Chairperson, hon Minister, Deputy Minister and other Ministers present, Chairperson of the Portfolio Committee on Science and Technology, hon members, we are meeting here today to approve the funds allocated to the Department of Science and Technology for their programmes. As we look at this department and its programmes, the question is: Do we, as Parliament, agree that the funds allocated to the department will be used for a just cause?
One of the priorities of the department is to cushion the impact of climate change on our people. The department accepts that climate change is one of the major threats facing humanity in the 21st century, with Africa being the hardest hit. The challenge is to have the capacity to adapt to climate change.
Climate change poses a greater threat to poor people, whose survival depends on natural resources. Subsistence farmers, for example, depend on rainfall for irrigation.

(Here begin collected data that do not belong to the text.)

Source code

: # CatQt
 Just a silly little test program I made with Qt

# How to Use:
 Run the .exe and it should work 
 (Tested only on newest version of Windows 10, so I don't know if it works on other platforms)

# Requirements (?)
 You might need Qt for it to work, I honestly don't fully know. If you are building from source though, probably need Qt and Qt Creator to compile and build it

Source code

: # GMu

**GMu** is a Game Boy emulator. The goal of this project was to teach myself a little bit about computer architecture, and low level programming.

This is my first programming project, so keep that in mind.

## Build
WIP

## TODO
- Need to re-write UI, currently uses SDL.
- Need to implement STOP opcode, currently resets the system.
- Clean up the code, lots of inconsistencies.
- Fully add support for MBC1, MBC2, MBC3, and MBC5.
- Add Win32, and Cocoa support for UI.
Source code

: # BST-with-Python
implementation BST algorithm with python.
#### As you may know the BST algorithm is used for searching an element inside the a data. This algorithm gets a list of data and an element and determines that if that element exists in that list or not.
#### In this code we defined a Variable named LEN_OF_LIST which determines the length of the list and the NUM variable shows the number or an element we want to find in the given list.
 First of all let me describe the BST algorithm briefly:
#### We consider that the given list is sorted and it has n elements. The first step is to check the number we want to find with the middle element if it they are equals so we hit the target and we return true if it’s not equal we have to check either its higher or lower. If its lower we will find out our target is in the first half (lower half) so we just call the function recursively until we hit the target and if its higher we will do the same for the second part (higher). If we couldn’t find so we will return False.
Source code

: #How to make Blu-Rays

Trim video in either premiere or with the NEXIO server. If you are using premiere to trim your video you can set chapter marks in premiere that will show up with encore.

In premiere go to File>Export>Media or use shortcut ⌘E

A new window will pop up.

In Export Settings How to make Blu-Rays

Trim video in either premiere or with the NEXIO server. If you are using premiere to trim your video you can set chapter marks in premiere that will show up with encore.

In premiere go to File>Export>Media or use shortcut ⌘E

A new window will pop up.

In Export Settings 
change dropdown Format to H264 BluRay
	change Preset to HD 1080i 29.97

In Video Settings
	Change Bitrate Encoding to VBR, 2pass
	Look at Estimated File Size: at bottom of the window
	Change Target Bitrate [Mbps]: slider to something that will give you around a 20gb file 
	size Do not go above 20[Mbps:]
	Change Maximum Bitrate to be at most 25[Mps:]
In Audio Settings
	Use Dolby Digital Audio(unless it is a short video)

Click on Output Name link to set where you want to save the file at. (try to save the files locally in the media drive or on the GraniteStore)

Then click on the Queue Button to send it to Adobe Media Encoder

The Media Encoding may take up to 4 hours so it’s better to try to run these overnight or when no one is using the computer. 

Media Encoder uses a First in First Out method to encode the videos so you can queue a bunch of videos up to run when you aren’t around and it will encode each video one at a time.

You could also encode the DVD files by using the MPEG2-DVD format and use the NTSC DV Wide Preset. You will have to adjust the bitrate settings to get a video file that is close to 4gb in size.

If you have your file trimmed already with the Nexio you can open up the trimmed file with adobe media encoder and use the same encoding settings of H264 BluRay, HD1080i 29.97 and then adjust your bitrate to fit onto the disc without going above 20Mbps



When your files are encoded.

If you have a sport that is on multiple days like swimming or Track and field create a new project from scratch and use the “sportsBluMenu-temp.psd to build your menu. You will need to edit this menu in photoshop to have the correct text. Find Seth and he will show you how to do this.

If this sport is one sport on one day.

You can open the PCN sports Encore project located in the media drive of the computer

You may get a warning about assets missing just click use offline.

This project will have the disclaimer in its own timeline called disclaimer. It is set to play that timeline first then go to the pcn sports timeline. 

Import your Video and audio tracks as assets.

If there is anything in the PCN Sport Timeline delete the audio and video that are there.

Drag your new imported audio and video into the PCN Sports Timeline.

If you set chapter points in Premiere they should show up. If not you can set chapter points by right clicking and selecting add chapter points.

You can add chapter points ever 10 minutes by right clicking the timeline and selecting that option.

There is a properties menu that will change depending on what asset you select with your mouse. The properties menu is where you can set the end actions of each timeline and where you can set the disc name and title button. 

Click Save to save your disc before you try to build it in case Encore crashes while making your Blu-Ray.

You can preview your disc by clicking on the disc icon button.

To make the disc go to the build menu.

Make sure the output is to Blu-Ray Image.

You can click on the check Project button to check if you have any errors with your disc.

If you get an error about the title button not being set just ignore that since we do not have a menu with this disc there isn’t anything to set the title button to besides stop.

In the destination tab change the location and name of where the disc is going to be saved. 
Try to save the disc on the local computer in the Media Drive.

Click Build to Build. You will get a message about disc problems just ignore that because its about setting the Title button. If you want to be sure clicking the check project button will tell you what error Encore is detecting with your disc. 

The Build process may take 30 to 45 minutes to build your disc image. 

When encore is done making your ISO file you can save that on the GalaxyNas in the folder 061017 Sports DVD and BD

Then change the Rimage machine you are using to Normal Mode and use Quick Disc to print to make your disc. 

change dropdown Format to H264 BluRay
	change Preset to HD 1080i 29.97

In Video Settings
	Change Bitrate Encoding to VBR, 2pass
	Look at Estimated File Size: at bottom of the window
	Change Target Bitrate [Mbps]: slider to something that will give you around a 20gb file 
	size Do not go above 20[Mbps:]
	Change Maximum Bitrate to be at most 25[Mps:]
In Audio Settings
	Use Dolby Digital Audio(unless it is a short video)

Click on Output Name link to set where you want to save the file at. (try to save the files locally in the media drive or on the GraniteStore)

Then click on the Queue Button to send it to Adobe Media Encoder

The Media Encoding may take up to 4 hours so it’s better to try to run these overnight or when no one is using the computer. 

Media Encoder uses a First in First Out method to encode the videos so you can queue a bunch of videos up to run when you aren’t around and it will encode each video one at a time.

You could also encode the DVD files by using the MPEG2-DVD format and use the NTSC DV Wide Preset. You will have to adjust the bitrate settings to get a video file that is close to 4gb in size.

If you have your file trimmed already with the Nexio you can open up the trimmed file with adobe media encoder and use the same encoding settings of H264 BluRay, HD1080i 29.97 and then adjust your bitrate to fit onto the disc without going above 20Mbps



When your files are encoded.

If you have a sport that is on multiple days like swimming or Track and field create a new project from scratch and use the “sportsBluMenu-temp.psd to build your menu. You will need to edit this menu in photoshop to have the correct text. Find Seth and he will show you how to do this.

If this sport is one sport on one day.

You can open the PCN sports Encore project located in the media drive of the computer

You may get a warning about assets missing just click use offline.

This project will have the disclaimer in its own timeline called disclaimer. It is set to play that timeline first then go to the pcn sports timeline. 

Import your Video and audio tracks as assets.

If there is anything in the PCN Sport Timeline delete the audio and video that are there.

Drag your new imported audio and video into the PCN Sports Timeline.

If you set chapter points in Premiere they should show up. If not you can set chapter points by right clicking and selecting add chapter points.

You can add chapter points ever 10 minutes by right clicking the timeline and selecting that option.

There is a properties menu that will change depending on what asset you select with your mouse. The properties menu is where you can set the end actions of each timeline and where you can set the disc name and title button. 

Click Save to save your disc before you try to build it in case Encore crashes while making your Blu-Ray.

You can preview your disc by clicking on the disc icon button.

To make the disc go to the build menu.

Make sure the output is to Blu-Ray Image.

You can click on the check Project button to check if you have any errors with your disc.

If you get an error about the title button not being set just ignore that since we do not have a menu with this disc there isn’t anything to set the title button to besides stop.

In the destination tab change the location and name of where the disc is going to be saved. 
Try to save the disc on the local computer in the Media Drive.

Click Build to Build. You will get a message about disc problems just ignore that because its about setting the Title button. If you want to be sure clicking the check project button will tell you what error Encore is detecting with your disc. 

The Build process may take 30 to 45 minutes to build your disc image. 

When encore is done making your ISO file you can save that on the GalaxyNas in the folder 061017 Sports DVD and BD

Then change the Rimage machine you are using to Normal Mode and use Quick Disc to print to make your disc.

If rainfall patterns change, their lives are disrupted.
Let us try to see what made the department concentrate on this phenomenon of climate change. Let's look at the impact of climate change on agriculture and food security.
I grew up in a rural area, as a rural girl, as a daughter to subsistence farmers. Around September the first rains would fall. Around October, more rain would fall. We would start ploughing and we would harvest bags and bags of mealies. For the whole year we would be exchanging bags of mealies for mealie meal. We would have food on our table every day. But, over time, that has changed. One asks oneself what is happening. The answer is always: It is climate change. [Applause.] Climate change comes with floods that will clean off the good soil from the earth's surface - soil that is needed for food production. Then, when the droughts come and we want to plant, it is a disaster. Food production is made more difficult.
Climate change also has an impact on biodiversity, because higher temperatures, droughts and floods are threats to ecosystems. Even the migration patterns of some migratory animals might change. At times, the changes in temperature affect species distribution and population sizes. This causes changes in reproduction patterns and, at times, even the extinction of species.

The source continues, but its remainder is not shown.